SARASOTA, Fla. — Orioles executive vice president Dan Duquette went to December's winter meetings with several ideas in mind to improve on last season's success.
His work in Nashville — the Orioles were able to re-sign outfielder Nate McLouth but couldn't reach a deal to acquire a power hitter — received mixed reviews. But on the final day of the meetings, Duquette plucked left-handed pitcher T.J. McFarland from the Cleveland Indians with the 23rd pick of the annual Rule 5 draft.
This spring, the Orioles will see if selecting the 23-year-old pays off.
In the Rule 5 draft, teams can pick an unprotected player — players who, depending on age, have four or five years of minor league service time and aren't on a 40-man roster — from another organization and purchase his contract for $50,000. That player has to remain on the major league roster for the entire season, otherwise the club must offer to sell him back to the original team for half price.
The Orioles accomplished that last season with infielder Ryan Flaherty, taking him with the fourth pick of the Rule 5 draft from the Chicago Cubs and keeping him on the roster throughout 2012.
But holding onto a pitcher is much more difficult.
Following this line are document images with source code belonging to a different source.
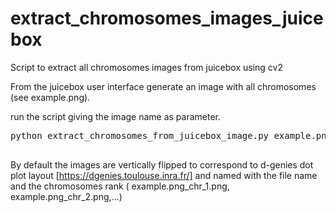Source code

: # extract_chromosomes_images_juicebox
Script to extract all chromosomes images from juicebox using cv2

From the juicebox user interface generate an image with all chromosomes (see example.png).

run the script giving the image name as parameter.

<pre>
python extract_chromosomes_from_juicebox_image.py example.png
  
</pre>

By default the images are vertically flipped to correspond to d-genies dot plot layout [https://dgenies.toulouse.inra.fr/] and named with the file name and the chromosomes rank ( example.png_chr_1.png,  example.png_chr_2.png,...)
And that will be the toughest test for the Orioles, who have 28 pitchers in camp — an intact bullpen and 12 pitchers competing for rotation spots.
"It's the American League, the American League East," Orioles manager Buck Showalter said. "You don't carry somebody and hide them. They're going to pitch, and they've got to get people out, but we think that T.J.'s got a chance to be there or we wouldn't have drafted him and spent the money."
Showalter said the 6-foot-3, 220-pound McFarland will have his opportunity to make the starting rotation — all but nine of his 116 professional outings have been starts — but he could also make the team as a reliever if he proves worthy. Having a capable left-handed ground-ball pitcher in the bullpen is always valuable.
"I can go into any role," McFarland said. "Really, I'm just focusing on making the team and then whatever role I fall into, I fall into. I'm fine with being a starter or being a reliever. But really my main focus right now is what I can control, which is how I perform and just working hard. That's really what I'm really focused on."
McFarland, Cleveland's fourth-round pick in 2007, was 16-8 with a 4.03 ERA in 27 starts at the Double-A and Triple-A levels last season. He dominated Double-A hitters early, winning eight of his 10 starts and pitching to a 2.69 ERA before earning a promotion to Triple-A Columbus, where he learned he had to make more adjustments.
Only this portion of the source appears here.